▸ Stored data:
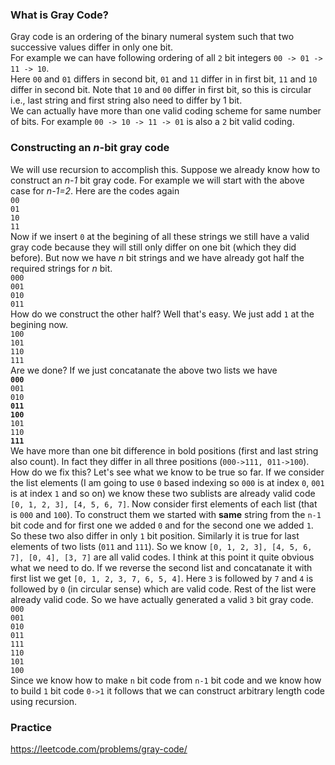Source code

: ### What is Gray Code?
Gray code is an ordering of the binary numeral system such that two successive values differ in only one bit.  
For example we can have following ordering of all `2` bit integers `00 -> 01 -> 11 -> 10`.    
Here `00` and `01` differs in second bit, `01` and `11` differ in in first bit, `11` and `10` differ in second bit. Note that `10` and `00` differ in first bit, so this is circular i.e., last string and first string also need to differ by 1 bit.  
We can actually have more than one valid coding scheme for same number of bits. For example `00 -> 10 -> 11 -> 01` is also a `2` bit valid coding.

### Constructing an *n*-bit gray code 
We will use recursion to accomplish this. Suppose we already know how to construct an *n-1* bit gray code. For example we will start with the above case for *n-1=2*. Here are the codes again  
`00`  
`01`  
`10`  
`11`  
Now if we insert `0` at the begining of all these strings we still have a valid gray code because they will still only differ on one bit (which they did before). But now we have *n* bit strings and we have already got half the required strings for *n* bit.  
`000`  
`001`  
`010`  
`011`  
How do we construct the other half? Well that's easy. We just add `1` at the begining now.  
`100`  
`101`  
`110`  
`111`  
Are we done? If we just concatanate the above two lists we have  
**`000`**  
`001`  
`010`  
**`011`**  
**`100`**   
`101`  
`110`  
**`111`**  
We have more than one bit difference in bold positions (first and last string also count). In fact they differ in all three positions (`000->111, 011->100`). How do we fix this? Let's see what we know to be true so far. If we consider the list elements (I am going to use `0` based indexing so `000` is at index `0`, `001` is at index `1` and so on) we know these two sublists are already valid code `[0, 1, 2, 3], [4, 5, 6, 7]`. Now consider first elements of each list (that is `000` and `100`). To construct them we started with **same** string from the `n-1` bit code and for first one we added `0` and for the second one we added `1`. So these two also differ in only `1` bit position. Similarly it is true for last elements of two lists (`011` and `111`). So we know `[0, 1, 2, 3], [4, 5, 6, 7], [0, 4], [3, 7]` are all valid codes. I think at this point it quite obvious what we need to do. If we reverse the second list and concatanate it with first list we get `[0, 1, 2, 3, 7, 6, 5, 4]`. Here `3` is followed by `7` and `4` is followed by `0` (in circular sense) which are valid code. Rest of the list were already valid code. So we have actually generated a valid `3` bit gray code.  
`000`  
`001`  
`010`  
`011`  
`111`  
`110`  
`101`  
`100`   
Since we know how to make `n` bit code from `n-1` bit code and we know how to build `1` bit code `0->1` it follows that we can construct arbitrary length code using recursion.

### Practice
https://leetcode.com/problems/gray-code/

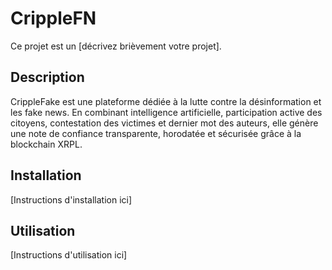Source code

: # CrippleFN

Ce projet est un [décrivez brièvement votre projet].

## Description

CrippleFake est une plateforme dédiée à la lutte contre la désinformation et les fake news. En combinant intelligence artificielle, participation active des citoyens, contestation des victimes et dernier mot des auteurs, elle génère une note de confiance transparente, horodatée et sécurisée grâce à la blockchain XRPL.

## Installation

[Instructions d'installation ici]

## Utilisation

[Instructions d'utilisation ici]
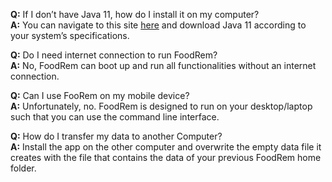 <!-- markdownlint-disable-file first-line-h1 -->
**Q:** If I don’t have Java 11, how do I install it on my computer? <br>
**A:** You can navigate to this site [here](https://docs.oracle.com/en/java/javase/11/install/overview-jdk-installation.html) and download Java 11 according to your system’s specifications.

**Q:** Do I need internet connection to run FoodRem? <br>
**A:** No, FoodRem can boot up and run all functionalities without an internet connection.

**Q:** Can I use FooRem on my mobile device?<br>
**A:** Unfortunately, no. FoodRem is designed to run on your desktop/laptop such that you can use the command line interface.

**Q:** How do I transfer my data to another Computer?<br>
**A:** Install the app on the other computer and overwrite the empty data file it creates with the file that contains the data of your previous FoodRem home folder.
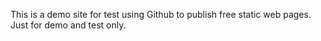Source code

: This is a demo site for test using Github to publish free static web pages.
Just for demo and test only.
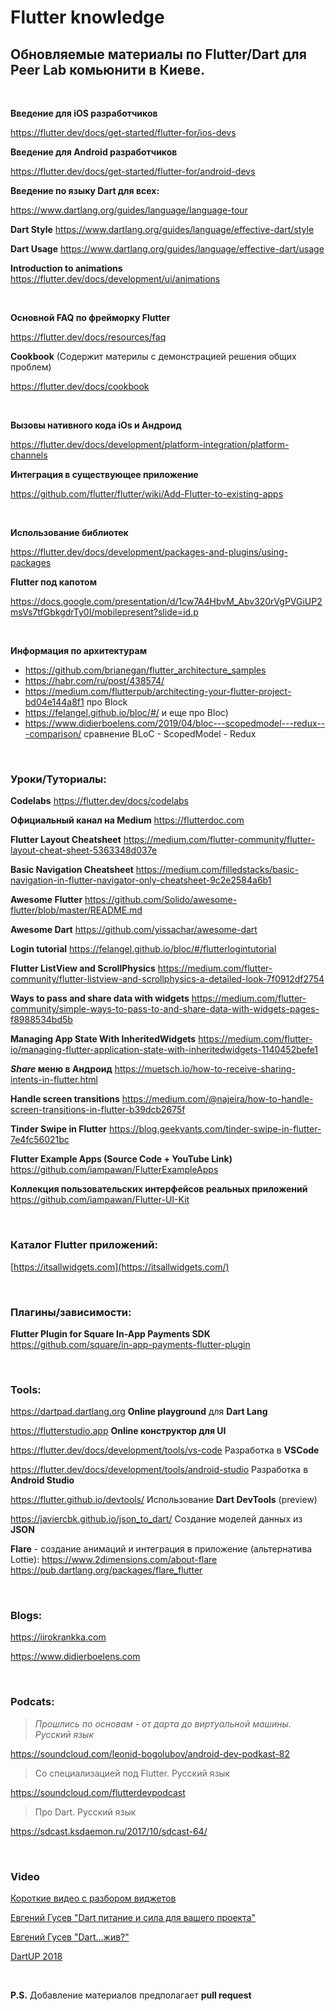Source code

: # **Flutter knowledge**
## Обновляемые материалы по Flutter/Dart для Peer Lab комьюнити в Киеве.

<br />

**Введение для iOS разработчиков**

<https://flutter.dev/docs/get-started/flutter-for/ios-devs>

**Введение для Android разработчиков**

<https://flutter.dev/docs/get-started/flutter-for/android-devs>

**Введение по языку Dart для всех:**

<https://www.dartlang.org/guides/language/language-tour>

**Dart Style** https://www.dartlang.org/guides/language/effective-dart/style

**Dart Usage** https://www.dartlang.org/guides/language/effective-dart/usage

**Introduction to animations** https://flutter.dev/docs/development/ui/animations

<br />

**Основной FAQ по фрейморку Flutter** 

<https://flutter.dev/docs/resources/faq>

**Cookbook** (Cодержит материлы с демонстрацией решения общих проблем)

https://flutter.dev/docs/cookbook

<br />

**Вызовы нативного кода iOs и Андроид**

<https://flutter.dev/docs/development/platform-integration/platform-channels>

**Интеграция в существующее приложение**

https://github.com/flutter/flutter/wiki/Add-Flutter-to-existing-apps

<br />

**Использование библиотек** 

<https://flutter.dev/docs/development/packages-and-plugins/using-packages>

**Flutter под капотом** 

<https://docs.google.com/presentation/d/1cw7A4HbvM_Abv320rVgPVGiUP2msVs7tfGbkgdrTy0I/mobilepresent?slide=id.p>

<br />

**Информация по архитектурам**

- <https://github.com/brianegan/flutter_architecture_samples>
- <https://habr.com/ru/post/438574/>
- <https://medium.com/flutterpub/architecting-your-flutter-project-bd04e144a8f1> про Block
- <https://felangel.github.io/bloc/#/> и еще про Bloc)
- <https://www.didierboelens.com/2019/04/bloc---scopedmodel---redux---comparison/> сравнение BLoC - ScopedModel - Redux

<br />

### Уроки/Туториалы:

**Codelabs** https://flutter.dev/docs/codelabs

**Официальный канал на Medium** https://flutterdoc.com

**Flutter Layout Cheatsheet** <https://medium.com/flutter-community/flutter-layout-cheat-sheet-5363348d037e>

**Basic Navigation Cheatsheet** https://medium.com/filledstacks/basic-navigation-in-flutter-navigator-only-cheatsheet-9c2e2584a6b1

**Awesome Flutter** <https://github.com/Solido/awesome-flutter/blob/master/README.md>

**Awesome Dart** <https://github.com/yissachar/awesome-dart>

**Login tutorial** https://felangel.github.io/bloc/#/flutterlogintutorial

**Flutter ListView and ScrollPhysics** https://medium.com/flutter-community/flutter-listview-and-scrollphysics-a-detailed-look-7f0912df2754

**Ways to pass and share data with widgets** https://medium.com/flutter-community/simple-ways-to-pass-to-and-share-data-with-widgets-pages-f8988534bd5b

**Managing App State With InheritedWidgets** https://medium.com/flutter-io/managing-flutter-application-state-with-inheritedwidgets-1140452befe1

***Share* меню в Андроид** https://muetsch.io/how-to-receive-sharing-intents-in-flutter.html

**Handle screen transitions** https://medium.com/@najeira/how-to-handle-screen-transitions-in-flutter-b39dcb2675f

**Tinder Swipe in Flutter** https://blog.geekyants.com/tinder-swipe-in-flutter-7e4fc56021bc

**Flutter Example Apps (Source Code + YouTube Link)** https://github.com/iampawan/FlutterExampleApps

**Коллекция пользовательских интерфейсов реальных приложений** https://github.com/iampawan/Flutter-UI-Kit

<br />

### Каталог Flutter приложений: 

[https://itsallwidgets.com](https://itsallwidgets.com/)

<br />

### Плагины/зависимости: 

**Flutter Plugin for Square In-App Payments SDK** https://github.com/square/in-app-payments-flutter-plugin

<br />

### Tools:

https://dartpad.dartlang.org **Online playground** для **Dart Lang**

https://flutterstudio.app **Online конструктор для UI**

https://flutter.dev/docs/development/tools/vs-code Разработка в **VSCode**

https://flutter.dev/docs/development/tools/android-studio Разработка в **Android Studio**

https://flutter.github.io/devtools/ Использование **Dart DevTools** (preview)

https://javiercbk.github.io/json_to_dart/  Создание моделей данных из **JSON**

**Flare** - создание анимаций и интеграция в приложение (альтернатива Lottie):
https://www.2dimensions.com/about-flare
https://pub.dartlang.org/packages/flare_flutter

<br />

### Blogs:

https://iirokrankka.com

https://www.didierboelens.com

<br />

### Podcats:

> *Прошлись по основам  - от дарта до виртуальной машины. Русский язык*

<https://soundcloud.com/leonid-bogolubov/android-dev-podkast-82>

> Со специализацией под Flutter. Русский язык

<https://soundcloud.com/flutterdevpodcast>

> Про Dart. Русский язык

https://sdcast.ksdaemon.ru/2017/10/sdcast-64/

<br />

### Video

[Короткие видео с разбором виджетов](https://www.youtube.com/watch?v=lkF0TQJO0bA&list=PLOU2XLYxmsIL0pH0zWe_ZOHgGhZ7UasUE)

[Евгений Гусев "Dart питание и сила для вашего проекта"](https://www.youtube.com/watch?v=TtLMHfvY2uM&feature=youtu.be)

[Евгений Гусев "Dart...жив?"](https://www.youtube.com/watch?v=bs5X7IQD8Yg)

[DartUP 2018](https://www.youtube.com/playlist?list=PLxcvsYzLfaTAwLy1UO2Y6b_AMg-0uDSjX)

<br />

**P.S.** Добавление материалов предполагает **pull request**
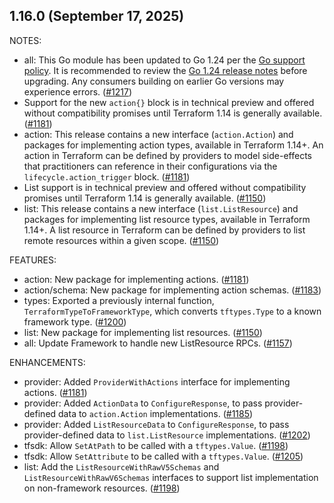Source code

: ## 1.16.0 (September 17, 2025)

NOTES:

* all: This Go module has been updated to Go 1.24 per the [Go support policy](https://go.dev/doc/devel/release#policy). It is recommended to review the [Go 1.24 release notes](https://go.dev/doc/go1.24) before upgrading. Any consumers building on earlier Go versions may experience errors. ([#1217](https://github.com/hashicorp/terraform-plugin-framework/issues/1217))
* Support for the new `action{}` block is in technical preview and offered without compatibility promises until Terraform 1.14 is generally available. ([#1181](https://github.com/hashicorp/terraform-plugin-framework/issues/1181))
* action: This release contains a new interface (`action.Action`) and packages for implementing action types, available in Terraform 1.14+. An action in Terraform can be defined by providers to model side-effects that practitioners can reference in their configurations via the `lifecycle.action_trigger` block. ([#1181](https://github.com/hashicorp/terraform-plugin-framework/issues/1181))
* List support is in technical preview and offered without compatibility promises until Terraform 1.14 is generally available. ([#1150](https://github.com/hashicorp/terraform-plugin-framework/issues/1150))
* list: This release contains a new interface (`list.ListResource`) and packages for implementing list resource types, available in Terraform 1.14+. A list resource in Terraform can be defined by providers to list remote resources within a given scope. ([#1150](https://github.com/hashicorp/terraform-plugin-framework/issues/1150))

FEATURES:

* action: New package for implementing actions. ([#1181](https://github.com/hashicorp/terraform-plugin-framework/issues/1181))
* action/schema: New package for implementing action schemas. ([#1183](https://github.com/hashicorp/terraform-plugin-framework/issues/1183))
* types: Exported a previously internal function, `TerraformTypeToFrameworkType`, which converts `tftypes.Type` to a known framework type. ([#1200](https://github.com/hashicorp/terraform-plugin-framework/issues/1200))
* list: New package for implementing list resources. ([#1150](https://github.com/hashicorp/terraform-plugin-framework/issues/1150))
* all: Update Framework to handle new ListResource RPCs. ([#1157](https://github.com/hashicorp/terraform-plugin-framework/issues/1157))

ENHANCEMENTS:

* provider: Added `ProviderWithActions` interface for implementing actions. ([#1181](https://github.com/hashicorp/terraform-plugin-framework/issues/1181))
* provider: Added `ActionData` to `ConfigureResponse`, to pass provider-defined data to `action.Action` implementations. ([#1185](https://github.com/hashicorp/terraform-plugin-framework/issues/1185))
* provider: Added `ListResourceData` to `ConfigureResponse`, to pass provider-defined data to `list.ListResource` implementations. ([#1202](https://github.com/hashicorp/terraform-plugin-framework/issues/1202))
* tfsdk: Allow `SetAtPath` to be called with a `tftypes.Value`. ([#1198](https://github.com/hashicorp/terraform-plugin-framework/issues/1198))
* tfsdk: Allow `SetAttribute` to be called with a `tftypes.Value`. ([#1205](https://github.com/hashicorp/terraform-plugin-framework/issues/1205))
* list: Add the `ListResourceWithRawV5Schemas` and `ListResourceWithRawV6Schemas` interfaces to support list implementation on non-framework resources. ([#1198](https://github.com/hashicorp/terraform-plugin-framework/issues/1198))

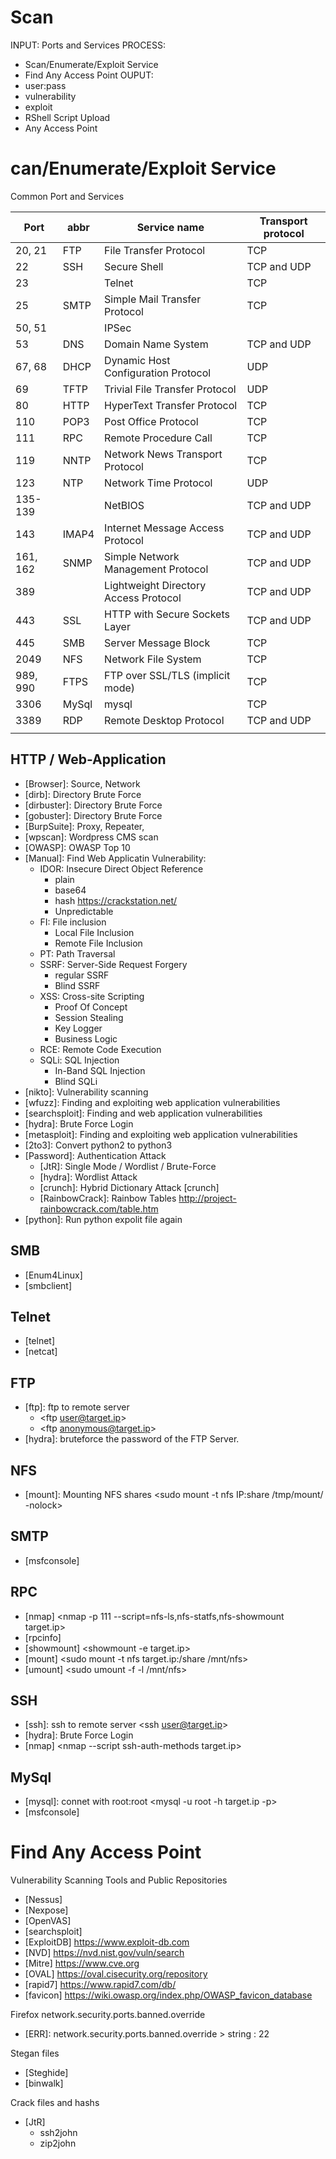 # Scan 

INPUT: Ports and Services
PROCESS:
- Scan/Enumerate/Exploit Service
- Find Any Access Point
OUPUT: 
- user:pass
- vulnerability
- exploit
- RShell Script Upload
- Any Access Point


# can/Enumerate/Exploit Service

Common Port and Services

| Port     |  abbr  |    Service name                                |  Transport protocol |
| ----     |   ---  |    ---                                         |  --                 |
| 20, 21   |   FTP  |   File Transfer Protocol                       |  TCP                |
| 22       |   SSH  |   Secure Shell                                 |  TCP and UDP        |
| 23       |        |   Telnet                                       |  TCP                |
| 25       |   SMTP |   Simple Mail Transfer Protocol                |  TCP                |
| 50, 51   |        |   IPSec                                        |                     |  
| 53       |   DNS  |   Domain Name System                           |  TCP and UDP        |
| 67, 68   |   DHCP |   Dynamic Host Configuration Protocol          |  UDP                |
| 69       |   TFTP |   Trivial File Transfer Protocol               |  UDP                |
| 80       |   HTTP |   HyperText Transfer Protocol                  |  TCP                |
| 110      |   POP3 |   Post Office Protocol                         |  TCP                |
| 111      |   RPC  |   Remote Procedure Call                        |  TCP                |
| 119      |   NNTP |   Network News Transport Protocol              |  TCP                |
| 123      |   NTP  |   Network Time Protocol                        |  UDP                |
| 135-139  |        |   NetBIOS                                      |  TCP and UDP        |
| 143      |  IMAP4 |   Internet Message Access Protocol             |  TCP and UDP        |
| 161, 162 |  SNMP  |   Simple Network Management Protocol           |  TCP and UDP        |
| 389      |        |   Lightweight Directory Access Protocol        |  TCP and UDP        |
| 443      |   SSL  |   HTTP with Secure Sockets Layer               |  TCP and UDP        |
| 445      |   SMB  |   Server Message Block                         |  TCP                |
| 2049     |   NFS  |   Network File System                          |  TCP                |
| 989, 990 |   FTPS |   FTP over SSL/TLS (implicit mode)             |  TCP                |
| 3306     |  MySql |   mysql                                        |  TCP                |
| 3389     |   RDP  |   Remote Desktop Protocol                      |  TCP and UDP        |
|          |        |                                                |                     |

## HTTP / Web-Application
- [Browser]: Source, Network
- [dirb]: Directory Brute Force
- [dirbuster]: Directory Brute Force
- [gobuster]: Directory Brute Force
- [BurpSuite]: Proxy, Repeater, 
- [wpscan]: Wordpress CMS scan
- [OWASP]: OWASP Top 10
- [Manual]: Find Web Applicatin Vulnerability:
    - IDOR: Insecure Direct Object Reference
        - plain
        - base64
        - hash <https://crackstation.net/>
        - Unpredictable
    - FI: File inclusion
        - Local File Inclusion
        - Remote File Inclusion
    - PT: Path Traversal
    - SSRF: Server-Side Request Forgery
        - regular SSRF
        - Blind SSRF
    - XSS: Cross-site Scripting
        - Proof Of Concept
        - Session Stealing
        - Key Logger
        - Business Logic
    - RCE: Remote Code Execution
    - SQLi: SQL Injection
        - In-Band SQL Injection
        - Blind SQLi
- [nikto]: Vulnerability scanning
- [wfuzz]: Finding and exploiting web application vulnerabilities
- [searchsploit]: Finding and web application vulnerabilities
- [hydra]: Brute Force Login
- [metasploit]: Finding and exploiting web application vulnerabilities
- [2to3]: Convert python2 to python3
- [Password]: Authentication Attack
    - [JtR]: Single Mode / Wordlist / Brute-Force
    - [hydra]: Wordlist Attack
    - [crunch]: Hybrid Dictionary Attack [crunch]
    - [RainbowCrack]: Rainbow Tables <http://project-rainbowcrack.com/table.htm>
- [python]: Run python expolit file again

## SMB
- [Enum4Linux]
- [smbclient]

## Telnet
- [telnet]
- [netcat]

## FTP
- [ftp]: ftp to remote server 
    - <ftp user@target.ip>
    - <ftp anonymous@target.ip>
- [hydra]: bruteforce the password of the FTP Server. 

## NFS
- [mount]: Mounting NFS shares <sudo mount -t nfs IP:share /tmp/mount/ -nolock>

## SMTP
- [msfconsole]

## RPC
- [nmap] <nmap -p 111 --script=nfs-ls,nfs-statfs,nfs-showmount target.ip>
- [rpcinfo] <rpcinfo target.ip>
- [showmount] <showmount -e target.ip>
- [mount] <sudo mount -t nfs target.ip:/share /mnt/nfs>
- [umount] <sudo umount -f -l /mnt/nfs>

## SSH
- [ssh]: ssh to remote server <ssh user@target.ip>
- [hydra]: Brute Force Login
- [nmap] <nmap --script ssh-auth-methods target.ip>

## MySql
- [mysql]: connet with root:root <mysql -u root -h target.ip -p>
- [msfconsole]


# Find Any Access Point

Vulnerability Scanning Tools and Public Repositories
- [Nessus]
- [Nexpose]
- [OpenVAS]
- [searchsploit]
- [ExploitDB] <https://www.exploit-db.com>
- [NVD] <https://nvd.nist.gov/vuln/search>
- [Mitre] <https://www.cve.org>
- [OVAL] <https://oval.cisecurity.org/repository>
- [rapid7] <https://www.rapid7.com/db/>
- [favicon] <https://wiki.owasp.org/index.php/OWASP_favicon_database>


Firefox network.security.ports.banned.override
- [ERR]: network.security.ports.banned.override > string : 22

Stegan files
- [Steghide]
- [binwalk]

Crack files and hashs
- [JtR]
    - ssh2john
    - zip2john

▸ What is needed: From the line that holds "- [OpenVAS]" to the last line of the records above, print each line exactly. Add nothing else.

▸ Answer area:
- [OpenVAS]
- [searchsploit]
- [ExploitDB] <https://www.exploit-db.com>
- [NVD] <https://nvd.nist.gov/vuln/search>
- [Mitre] <https://www.cve.org>
- [OVAL] <https://oval.cisecurity.org/repository>
- [rapid7] <https://www.rapid7.com/db/>
- [favicon] <https://wiki.owasp.org/index.php/OWASP_favicon_database>


Firefox network.security.ports.banned.override
- [ERR]: network.security.ports.banned.override > string : 22

Stegan files
- [Steghide]
- [binwalk]

Crack files and hashs
- [JtR]
    - ssh2john
    - zip2john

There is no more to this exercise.